Observer: Will Buckley has some fun with Gilbert Adair’s latest send-up of Agatha Christie; getting Hilary Spurling to review John Richardson’s latest volume in his Picasso biography is a great idea; and Adam Mars-Jones wishes Adam Thirlwell hadn’t been so in debt to Madame Bovary for his new novel.
The Times: David Baddiel wonders why it took so long for J.K. Rowling to decide Dumbledore was gay; Erica Wagner rediscovers GONE WITH THE WIND just in time for another authorized sequel; and Sting talks with Richard Randall about lyrics, libel suits and other matters.
The Scotsman: Jennifer Johnston talks to Jackie McGlone about the inspiration for her many novels; Franklin Coughlan examines Isabel Dalhousie, “goddess of small dilemmas”; and Santa Montefiore is the sister of Tara Parker-Tomlinson? WTF? How did I not know this?
Eddie Muller reveals himself to be a non-fan of current internet activities as he also reviews new books by Walter Mosley, Archer Mayor and Alison Gaylin.

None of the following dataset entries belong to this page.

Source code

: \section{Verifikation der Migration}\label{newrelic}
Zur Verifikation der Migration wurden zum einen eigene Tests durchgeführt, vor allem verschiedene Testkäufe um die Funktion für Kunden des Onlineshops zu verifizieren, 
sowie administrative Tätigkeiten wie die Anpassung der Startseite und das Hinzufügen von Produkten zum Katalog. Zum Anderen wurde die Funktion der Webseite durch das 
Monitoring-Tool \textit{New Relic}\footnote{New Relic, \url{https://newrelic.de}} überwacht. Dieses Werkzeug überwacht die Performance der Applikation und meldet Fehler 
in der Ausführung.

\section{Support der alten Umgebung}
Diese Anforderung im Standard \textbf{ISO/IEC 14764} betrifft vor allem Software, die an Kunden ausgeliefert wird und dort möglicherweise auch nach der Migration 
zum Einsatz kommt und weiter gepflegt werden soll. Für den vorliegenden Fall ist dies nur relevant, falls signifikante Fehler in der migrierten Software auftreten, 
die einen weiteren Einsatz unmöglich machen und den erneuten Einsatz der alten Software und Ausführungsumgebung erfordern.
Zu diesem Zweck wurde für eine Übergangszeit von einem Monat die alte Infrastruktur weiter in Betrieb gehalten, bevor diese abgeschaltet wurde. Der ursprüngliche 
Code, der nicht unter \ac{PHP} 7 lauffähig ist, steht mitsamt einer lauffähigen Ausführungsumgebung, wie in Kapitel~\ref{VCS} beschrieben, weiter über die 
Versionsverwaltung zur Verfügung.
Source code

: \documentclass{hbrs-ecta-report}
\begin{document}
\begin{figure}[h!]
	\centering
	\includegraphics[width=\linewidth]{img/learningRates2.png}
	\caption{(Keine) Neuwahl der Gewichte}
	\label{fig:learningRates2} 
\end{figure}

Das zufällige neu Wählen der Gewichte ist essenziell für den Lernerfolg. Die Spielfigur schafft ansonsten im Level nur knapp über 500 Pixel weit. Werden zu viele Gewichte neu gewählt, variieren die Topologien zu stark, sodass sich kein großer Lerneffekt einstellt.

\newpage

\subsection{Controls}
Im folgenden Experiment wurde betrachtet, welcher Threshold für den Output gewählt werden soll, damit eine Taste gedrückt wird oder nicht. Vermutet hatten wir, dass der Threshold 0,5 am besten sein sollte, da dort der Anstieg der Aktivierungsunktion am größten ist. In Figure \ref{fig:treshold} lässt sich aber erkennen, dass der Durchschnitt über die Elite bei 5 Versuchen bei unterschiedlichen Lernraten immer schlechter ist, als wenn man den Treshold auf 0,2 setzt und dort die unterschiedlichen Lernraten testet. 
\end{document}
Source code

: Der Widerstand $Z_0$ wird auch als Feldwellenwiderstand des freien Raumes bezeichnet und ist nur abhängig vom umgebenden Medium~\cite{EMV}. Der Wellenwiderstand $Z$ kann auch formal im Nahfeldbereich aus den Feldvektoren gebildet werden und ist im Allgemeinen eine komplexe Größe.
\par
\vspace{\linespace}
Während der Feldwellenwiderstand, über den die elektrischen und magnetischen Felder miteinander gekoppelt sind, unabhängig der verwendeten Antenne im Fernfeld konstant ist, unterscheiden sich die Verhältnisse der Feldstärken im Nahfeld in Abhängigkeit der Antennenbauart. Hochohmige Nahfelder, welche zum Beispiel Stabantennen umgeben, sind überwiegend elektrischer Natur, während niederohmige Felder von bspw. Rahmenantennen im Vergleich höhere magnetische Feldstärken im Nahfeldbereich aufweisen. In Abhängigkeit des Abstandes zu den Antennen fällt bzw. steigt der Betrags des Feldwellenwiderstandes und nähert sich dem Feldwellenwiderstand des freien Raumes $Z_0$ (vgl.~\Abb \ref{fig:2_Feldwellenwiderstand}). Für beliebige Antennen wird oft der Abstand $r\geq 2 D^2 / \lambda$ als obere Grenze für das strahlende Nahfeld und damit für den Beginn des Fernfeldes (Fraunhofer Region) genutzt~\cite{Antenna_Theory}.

The Telegraph’s Susanna Yager gives her opinion on new thrillers by Michael Dobbs & Thomas Perry.
From last week’s Chicago Tribune: Paul Goat Allen rounds up new mysteries by Laura Benedict, Jon Loomis, Craig McDonald, Chelsea Cain & Steve Hamilton, while Dick Adler makes a welcome return to review the anthology CHICAGO BLUES.
At the Rap Sheet, Anthony Rainone interviews many of the principals involved in the audiobook-only serial thriller THE CHOPIN MANUSCRIPT.